(Collected data)
=== Begin Enclosure ===
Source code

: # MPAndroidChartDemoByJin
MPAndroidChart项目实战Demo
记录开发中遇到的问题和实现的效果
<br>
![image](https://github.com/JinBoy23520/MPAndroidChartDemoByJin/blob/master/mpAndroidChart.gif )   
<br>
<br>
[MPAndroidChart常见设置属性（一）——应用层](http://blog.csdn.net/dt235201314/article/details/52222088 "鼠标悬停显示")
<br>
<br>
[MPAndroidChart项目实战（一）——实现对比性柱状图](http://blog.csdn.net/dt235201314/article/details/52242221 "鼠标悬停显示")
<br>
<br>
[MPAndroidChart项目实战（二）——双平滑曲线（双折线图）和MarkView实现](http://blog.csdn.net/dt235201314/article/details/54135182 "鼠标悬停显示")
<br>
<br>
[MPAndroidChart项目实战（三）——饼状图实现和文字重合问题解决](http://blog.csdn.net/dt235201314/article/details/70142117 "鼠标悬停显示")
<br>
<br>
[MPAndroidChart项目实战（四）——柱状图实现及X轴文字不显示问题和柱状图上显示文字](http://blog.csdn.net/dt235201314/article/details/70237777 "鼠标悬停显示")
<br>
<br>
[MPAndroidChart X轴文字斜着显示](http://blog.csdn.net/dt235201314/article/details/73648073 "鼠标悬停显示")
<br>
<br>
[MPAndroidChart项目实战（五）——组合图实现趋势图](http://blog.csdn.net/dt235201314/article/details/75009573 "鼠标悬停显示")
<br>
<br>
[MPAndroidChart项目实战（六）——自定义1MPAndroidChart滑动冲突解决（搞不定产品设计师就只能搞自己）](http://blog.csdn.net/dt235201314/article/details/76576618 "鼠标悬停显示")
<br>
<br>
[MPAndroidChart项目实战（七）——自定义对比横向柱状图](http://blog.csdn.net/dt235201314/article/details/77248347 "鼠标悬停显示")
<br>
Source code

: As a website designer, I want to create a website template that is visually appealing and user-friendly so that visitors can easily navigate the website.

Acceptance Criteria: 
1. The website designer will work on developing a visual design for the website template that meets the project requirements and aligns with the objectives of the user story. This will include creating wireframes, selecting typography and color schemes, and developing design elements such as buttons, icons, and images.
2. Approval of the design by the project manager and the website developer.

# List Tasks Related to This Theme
=== End Enclosure ===
▶ [REQUIRED WORK]
Retype each line above, keeping every character.

▶ [SOLUTION TO THE EXERCISE]
Source code

: # MPAndroidChartDemoByJin
MPAndroidChart项目实战Demo
记录开发中遇到的问题和实现的效果
<br>
![image](https://github.com/JinBoy23520/MPAndroidChartDemoByJin/blob/master/mpAndroidChart.gif )   
<br>
<br>
[MPAndroidChart常见设置属性（一）——应用层](http://blog.csdn.net/dt235201314/article/details/52222088 "鼠标悬停显示")
<br>
<br>
[MPAndroidChart项目实战（一）——实现对比性柱状图](http://blog.csdn.net/dt235201314/article/details/52242221 "鼠标悬停显示")
<br>
<br>
[MPAndroidChart项目实战（二）——双平滑曲线（双折线图）和MarkView实现](http://blog.csdn.net/dt235201314/article/details/54135182 "鼠标悬停显示")
<br>
<br>
[MPAndroidChart项目实战（三）——饼状图实现和文字重合问题解决](http://blog.csdn.net/dt235201314/article/details/70142117 "鼠标悬停显示")
<br>
<br>
[MPAndroidChart项目实战（四）——柱状图实现及X轴文字不显示问题和柱状图上显示文字](http://blog.csdn.net/dt235201314/article/details/70237777 "鼠标悬停显示")
<br>
<br>
[MPAndroidChart X轴文字斜着显示](http://blog.csdn.net/dt235201314/article/details/73648073 "鼠标悬停显示")
<br>
<br>
[MPAndroidChart项目实战（五）——组合图实现趋势图](http://blog.csdn.net/dt235201314/article/details/75009573 "鼠标悬停显示")
<br>
<br>
[MPAndroidChart项目实战（六）——自定义1MPAndroidChart滑动冲突解决（搞不定产品设计师就只能搞自己）](http://blog.csdn.net/dt235201314/article/details/76576618 "鼠标悬停显示")
<br>
<br>
[MPAndroidChart项目实战（七）——自定义对比横向柱状图](http://blog.csdn.net/dt235201314/article/details/77248347 "鼠标悬停显示")
<br>
Source code

: As a website designer, I want to create a website template that is visually appealing and user-friendly so that visitors can easily navigate the website.

Acceptance Criteria: 
1. The website designer will work on developing a visual design for the website template that meets the project requirements and aligns with the objectives of the user story. This will include creating wireframes, selecting typography and color schemes, and developing design elements such as buttons, icons, and images.
2. Approval of the design by the project manager and the website developer.

# List Tasks Related to This Theme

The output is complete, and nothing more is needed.